Later, defense counsel made the following offer of proof as to what Mr. Beltran "could say:" ". . . I was asked whether this waiting period was essential under state law, or whether we could adopt the ordinance that we finally adopted. I ordered my subordinate . . . to do a memo on that. I took that memo . . . and drafted a statute. I put that statute on the agenda. I had the council vote on it. I was there to explain anything they wanted. . . . [A]s I drafted the statute and as I said in the statute, the waiting period was not required by state law. And if we got rid of the waiting period, we would be in accordance with state law. I checked with other municipalities. They didn't have a waiting period. I put it on the agenda for a first reading. After it was put on for first reading, we had a waiting period. It was put on for a second reading. There were comments. I spoke to Mrs. Chacon about whether or not this statute was a legal statute, and her actions, if she became city manager or any council member became city manager, whether that would be legal. I authorized that as yes, it would be in compliance with state law. And actions were taken with regard to my advice." (Italics added.) "I, then, on December 7th, I placed on the agenda the appointment of Mrs. Chacon to be City Attorney [ sic]. . . . I always do that. I asked Mr. Aceituno to see what she wanted as far as salary. I was in a closed session with the rest of the council members talking about the legality of a city councilman becoming city manager, about the terms and contracts of employment, about what the requirements were for city manager." According to the defense offer of proof, Beltran told Chacon that the council would not pay her what she wanted, and that he explained the probationary period and severance provisions of the agreement. He drafted the employment contract.

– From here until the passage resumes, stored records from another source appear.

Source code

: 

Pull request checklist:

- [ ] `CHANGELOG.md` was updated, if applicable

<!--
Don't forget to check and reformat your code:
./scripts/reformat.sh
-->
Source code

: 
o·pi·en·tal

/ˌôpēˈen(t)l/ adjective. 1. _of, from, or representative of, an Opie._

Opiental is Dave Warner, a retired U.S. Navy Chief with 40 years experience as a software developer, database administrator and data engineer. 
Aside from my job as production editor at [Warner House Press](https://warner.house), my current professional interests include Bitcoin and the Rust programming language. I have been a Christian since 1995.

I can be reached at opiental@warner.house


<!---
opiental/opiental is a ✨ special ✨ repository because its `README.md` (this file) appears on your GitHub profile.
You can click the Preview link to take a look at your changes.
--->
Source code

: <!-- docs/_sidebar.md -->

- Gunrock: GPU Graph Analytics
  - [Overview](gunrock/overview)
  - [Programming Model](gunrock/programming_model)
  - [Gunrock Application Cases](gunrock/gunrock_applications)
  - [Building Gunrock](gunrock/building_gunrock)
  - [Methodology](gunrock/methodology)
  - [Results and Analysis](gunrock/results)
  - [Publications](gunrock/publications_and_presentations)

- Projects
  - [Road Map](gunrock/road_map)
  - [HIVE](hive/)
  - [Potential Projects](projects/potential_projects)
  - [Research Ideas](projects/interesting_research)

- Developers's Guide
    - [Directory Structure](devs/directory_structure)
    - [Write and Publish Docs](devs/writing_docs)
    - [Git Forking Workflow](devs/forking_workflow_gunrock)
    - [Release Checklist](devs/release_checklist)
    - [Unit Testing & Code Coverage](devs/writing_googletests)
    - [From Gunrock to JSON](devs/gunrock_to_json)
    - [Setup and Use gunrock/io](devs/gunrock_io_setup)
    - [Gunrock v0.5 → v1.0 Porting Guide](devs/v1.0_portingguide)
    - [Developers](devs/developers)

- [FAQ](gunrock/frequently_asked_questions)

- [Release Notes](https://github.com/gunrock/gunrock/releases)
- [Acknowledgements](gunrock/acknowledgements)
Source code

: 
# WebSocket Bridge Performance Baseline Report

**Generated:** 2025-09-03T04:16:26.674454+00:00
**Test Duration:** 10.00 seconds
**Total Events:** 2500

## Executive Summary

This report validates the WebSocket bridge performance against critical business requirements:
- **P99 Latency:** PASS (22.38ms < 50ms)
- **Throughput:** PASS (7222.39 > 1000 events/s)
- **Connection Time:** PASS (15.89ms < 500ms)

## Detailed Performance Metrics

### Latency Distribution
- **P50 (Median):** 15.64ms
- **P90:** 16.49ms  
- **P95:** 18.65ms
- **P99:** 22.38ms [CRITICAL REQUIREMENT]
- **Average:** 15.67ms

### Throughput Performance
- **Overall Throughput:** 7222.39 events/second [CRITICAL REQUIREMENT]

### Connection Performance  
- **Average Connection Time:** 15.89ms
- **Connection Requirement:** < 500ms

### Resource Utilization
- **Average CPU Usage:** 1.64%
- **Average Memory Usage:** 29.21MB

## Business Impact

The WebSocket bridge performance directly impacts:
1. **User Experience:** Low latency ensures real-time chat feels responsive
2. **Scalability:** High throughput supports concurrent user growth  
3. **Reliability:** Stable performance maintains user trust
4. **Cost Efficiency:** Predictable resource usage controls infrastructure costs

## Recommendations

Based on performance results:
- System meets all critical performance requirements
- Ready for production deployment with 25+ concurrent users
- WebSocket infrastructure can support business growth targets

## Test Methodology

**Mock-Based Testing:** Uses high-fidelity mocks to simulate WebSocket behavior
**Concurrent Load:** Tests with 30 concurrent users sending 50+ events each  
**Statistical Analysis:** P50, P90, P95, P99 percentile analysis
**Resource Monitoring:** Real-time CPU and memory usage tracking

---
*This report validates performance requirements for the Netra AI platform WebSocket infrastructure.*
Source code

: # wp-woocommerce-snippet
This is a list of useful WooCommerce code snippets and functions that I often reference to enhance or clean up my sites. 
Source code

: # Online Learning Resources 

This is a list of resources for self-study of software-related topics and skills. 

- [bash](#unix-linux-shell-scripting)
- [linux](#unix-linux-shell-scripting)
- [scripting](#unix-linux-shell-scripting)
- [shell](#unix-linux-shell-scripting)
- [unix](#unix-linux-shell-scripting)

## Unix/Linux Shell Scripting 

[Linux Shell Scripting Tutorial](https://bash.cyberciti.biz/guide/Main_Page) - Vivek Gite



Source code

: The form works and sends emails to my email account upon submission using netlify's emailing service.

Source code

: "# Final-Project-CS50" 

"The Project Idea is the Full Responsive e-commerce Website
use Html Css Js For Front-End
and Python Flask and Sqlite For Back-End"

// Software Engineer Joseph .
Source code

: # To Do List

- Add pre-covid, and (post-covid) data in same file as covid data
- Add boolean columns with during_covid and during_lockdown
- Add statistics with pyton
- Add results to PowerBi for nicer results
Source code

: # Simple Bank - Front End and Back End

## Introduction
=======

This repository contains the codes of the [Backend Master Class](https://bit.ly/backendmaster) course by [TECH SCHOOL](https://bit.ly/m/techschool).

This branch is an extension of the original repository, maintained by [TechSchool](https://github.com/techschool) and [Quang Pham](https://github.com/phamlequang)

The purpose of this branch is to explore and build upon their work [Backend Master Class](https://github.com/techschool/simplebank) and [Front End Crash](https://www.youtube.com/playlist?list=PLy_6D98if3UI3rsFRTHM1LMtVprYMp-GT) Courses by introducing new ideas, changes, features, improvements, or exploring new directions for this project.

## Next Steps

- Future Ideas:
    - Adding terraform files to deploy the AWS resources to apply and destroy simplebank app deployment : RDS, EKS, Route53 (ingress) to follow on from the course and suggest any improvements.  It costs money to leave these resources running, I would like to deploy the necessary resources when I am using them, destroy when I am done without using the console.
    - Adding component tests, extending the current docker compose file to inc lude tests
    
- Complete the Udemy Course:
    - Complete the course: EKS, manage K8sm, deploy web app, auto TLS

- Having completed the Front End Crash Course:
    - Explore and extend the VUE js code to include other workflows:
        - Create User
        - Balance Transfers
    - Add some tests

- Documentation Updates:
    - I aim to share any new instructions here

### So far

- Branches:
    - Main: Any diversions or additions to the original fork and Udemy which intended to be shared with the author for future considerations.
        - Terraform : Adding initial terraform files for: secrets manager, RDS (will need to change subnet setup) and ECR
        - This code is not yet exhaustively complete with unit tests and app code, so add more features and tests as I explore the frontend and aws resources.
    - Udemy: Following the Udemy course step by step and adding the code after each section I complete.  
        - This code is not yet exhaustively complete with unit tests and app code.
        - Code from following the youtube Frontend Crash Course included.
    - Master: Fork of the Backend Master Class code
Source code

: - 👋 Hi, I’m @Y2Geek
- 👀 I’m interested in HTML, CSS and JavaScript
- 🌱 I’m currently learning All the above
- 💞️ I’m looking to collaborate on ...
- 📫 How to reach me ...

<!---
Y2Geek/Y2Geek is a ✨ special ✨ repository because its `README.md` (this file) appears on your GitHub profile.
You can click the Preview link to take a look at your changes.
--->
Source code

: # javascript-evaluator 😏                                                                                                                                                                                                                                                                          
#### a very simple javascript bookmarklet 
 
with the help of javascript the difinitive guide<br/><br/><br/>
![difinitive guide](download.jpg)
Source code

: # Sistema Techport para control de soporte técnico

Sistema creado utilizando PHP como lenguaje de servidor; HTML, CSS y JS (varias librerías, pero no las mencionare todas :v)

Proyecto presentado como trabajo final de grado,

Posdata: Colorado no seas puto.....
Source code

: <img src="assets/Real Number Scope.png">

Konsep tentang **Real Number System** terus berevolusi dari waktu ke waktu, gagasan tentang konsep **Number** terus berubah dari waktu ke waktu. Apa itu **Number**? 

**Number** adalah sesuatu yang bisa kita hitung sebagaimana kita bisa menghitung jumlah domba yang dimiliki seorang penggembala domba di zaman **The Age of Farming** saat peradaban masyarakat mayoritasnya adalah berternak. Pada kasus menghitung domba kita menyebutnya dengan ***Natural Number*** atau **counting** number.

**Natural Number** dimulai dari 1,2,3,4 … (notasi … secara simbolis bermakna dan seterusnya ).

Continuing, the defense said Beltran would testify: "I urged Mrs. Chacon to become city manager. I thought she would be a good city manager. I thought it would be good for the city of Bell Gardens, and I prevailed upon her to sign the contract and give it a try. I told her that if she became city manager, that was an automatic resignation from the city council, and I never gave any indication that there was anything improper about this entire situation." (Italics added.) Later, defense counsel supplemented this offer of proof, saying that it was Beltran rather than Chacon who set in motion the idea of her becoming city manager.

Ultimately, the trial court concluded that it was unable to distinguish Cox because that case also involved advice by a city official which was held to estop the state from prosecuting defendants for a violation of a state law prohibiting protests near a courthouse. Based on Cox, the trial court denied the People's motion and indicated that, if the evidence at trial supported the theory, it would instruct on the defense of entrapment by estoppel.

B General Principles

The entrapment by estoppel defense, based on principles of federal due process, has been recognized in federal courts but not in any published California opinion.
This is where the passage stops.